先是教室裏靠近樓梯那邊的門被打開,一陣濃郁的腐臭味立馬傳了進來,唐黎竭力忍住想要打噴嚏的欲望,用一只還算幹淨的手趕緊捂住自己的下半截臉。
門被關得很快,幾秒過後,靠近講臺這邊的門也被打開,更為濃重的腐臭味引起人胃裏的極度不适,唐黎趕緊捂緊自己的嘴鼻。
好在,門很快又被關上了。
兩人對視一眼,在聽到腳步聲遠去後幾秒,從講臺上拖着有些發麻的腿站了出來。
這,這麽容易就躲開了嗎?
唐黎背對着門,看着莊如亭,臉上有些不可置信。
沒想到,莊如亭明顯地神色一變,接着,唐黎就感到一股極度濃重的腐臭味充斥着鼻間。
強烈而又怨毒的視線直落在她的背部,唐黎一把把長刀握緊,轉身後就對着一張血肉不清的臉吓得心髒都漏跳了一拍。
它沒走!
窗戶不知道什麽時候被推開了半邊,那只緊追不舍的鬼半個身子從窗戶間探了出來,唐黎只覺得自己真是倒黴透頂。
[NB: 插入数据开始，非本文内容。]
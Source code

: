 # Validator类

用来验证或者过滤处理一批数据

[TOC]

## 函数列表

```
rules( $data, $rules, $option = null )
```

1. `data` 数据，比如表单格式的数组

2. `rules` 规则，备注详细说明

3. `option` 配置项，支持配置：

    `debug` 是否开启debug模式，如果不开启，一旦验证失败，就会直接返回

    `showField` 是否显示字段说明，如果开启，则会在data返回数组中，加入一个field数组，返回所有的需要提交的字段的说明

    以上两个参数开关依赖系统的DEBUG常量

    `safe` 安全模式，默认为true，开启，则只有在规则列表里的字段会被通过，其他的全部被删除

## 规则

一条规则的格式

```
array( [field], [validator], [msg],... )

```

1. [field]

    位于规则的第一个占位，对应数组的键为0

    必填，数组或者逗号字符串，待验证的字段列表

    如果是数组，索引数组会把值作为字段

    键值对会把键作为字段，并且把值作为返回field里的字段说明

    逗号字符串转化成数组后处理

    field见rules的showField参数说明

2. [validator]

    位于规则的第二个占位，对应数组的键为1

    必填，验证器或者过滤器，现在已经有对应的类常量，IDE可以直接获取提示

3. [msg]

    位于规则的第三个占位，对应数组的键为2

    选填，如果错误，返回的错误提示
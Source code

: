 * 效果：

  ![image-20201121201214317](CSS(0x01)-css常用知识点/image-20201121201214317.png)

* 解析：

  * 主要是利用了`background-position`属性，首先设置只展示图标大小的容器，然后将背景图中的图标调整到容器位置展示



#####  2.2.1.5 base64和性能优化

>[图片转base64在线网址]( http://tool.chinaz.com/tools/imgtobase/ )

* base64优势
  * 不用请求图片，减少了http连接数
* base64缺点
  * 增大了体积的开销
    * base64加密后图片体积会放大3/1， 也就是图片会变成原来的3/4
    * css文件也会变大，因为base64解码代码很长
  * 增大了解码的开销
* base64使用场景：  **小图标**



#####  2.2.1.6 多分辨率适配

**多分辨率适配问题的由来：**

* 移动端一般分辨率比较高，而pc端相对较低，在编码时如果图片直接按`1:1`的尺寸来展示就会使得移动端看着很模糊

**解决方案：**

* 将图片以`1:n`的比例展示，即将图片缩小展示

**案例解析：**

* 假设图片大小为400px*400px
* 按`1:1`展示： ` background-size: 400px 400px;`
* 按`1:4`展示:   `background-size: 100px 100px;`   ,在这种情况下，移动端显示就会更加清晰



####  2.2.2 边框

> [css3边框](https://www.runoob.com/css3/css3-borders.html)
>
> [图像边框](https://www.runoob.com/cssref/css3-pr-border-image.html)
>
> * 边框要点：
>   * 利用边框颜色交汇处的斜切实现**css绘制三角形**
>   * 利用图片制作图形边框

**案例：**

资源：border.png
原來它不僅會開門還會開窗!心裏把這只鬼罵了八百遍,你怎麽就這樣陰魂不散。
那只鬼并沒有聽到她的心聲,只一心要從窗戶裏爬出來,唐黎看到它因為這個動作,身上的腐肉噌得到處都是。
不能再繼續等下去了,看着它有些笨拙的動作,幾秒之間,唐黎有了一個主意。
“莊如亭,快關窗戶。”她大喝一聲,身形就跟着動了起來。
這是一個絕好的機會,好得她竟然第一次慶幸這個鬼有實體。
莊如亭立馬反應過來,長腿直接一邁,一只手把窗戶一拉,再用另一只手一頂,那只手就被一種極其可笑的姿勢頓在那裏。
要不是場合不對,唐黎差點就要笑出聲來。
不過就在下一秒,那只鬼就大力地掙紮起來,“咔嚓”一聲,玻璃窗旁邊的框子就發出破裂的聲響。
唐黎不再遲疑,直接掄起長刀,照着那只鬼的脖子就劈了過去。
黑血沿着刀鋒直往下落,一刀下去,竟然卡在鬼物的脖子中間不得寸進。唐黎忍不住皺起眉頭,心中有了一種不好的預感。
玻璃窗已經出現裂痕,莊如亭手背上的青筋根根顯露,他沉默不語,但額頭上的汗珠足已顯露他用了多大的力氣。再這樣下去,別說莊如亭,就連唐黎自己都沒有把握。
一刀不行,唐黎也不洩氣,直接拔刀出來,再次雙手握刀,她騰地一下躍了起來,長刀從鬼物的背後沒入,又從胸前的那塊腐肉裏亮出。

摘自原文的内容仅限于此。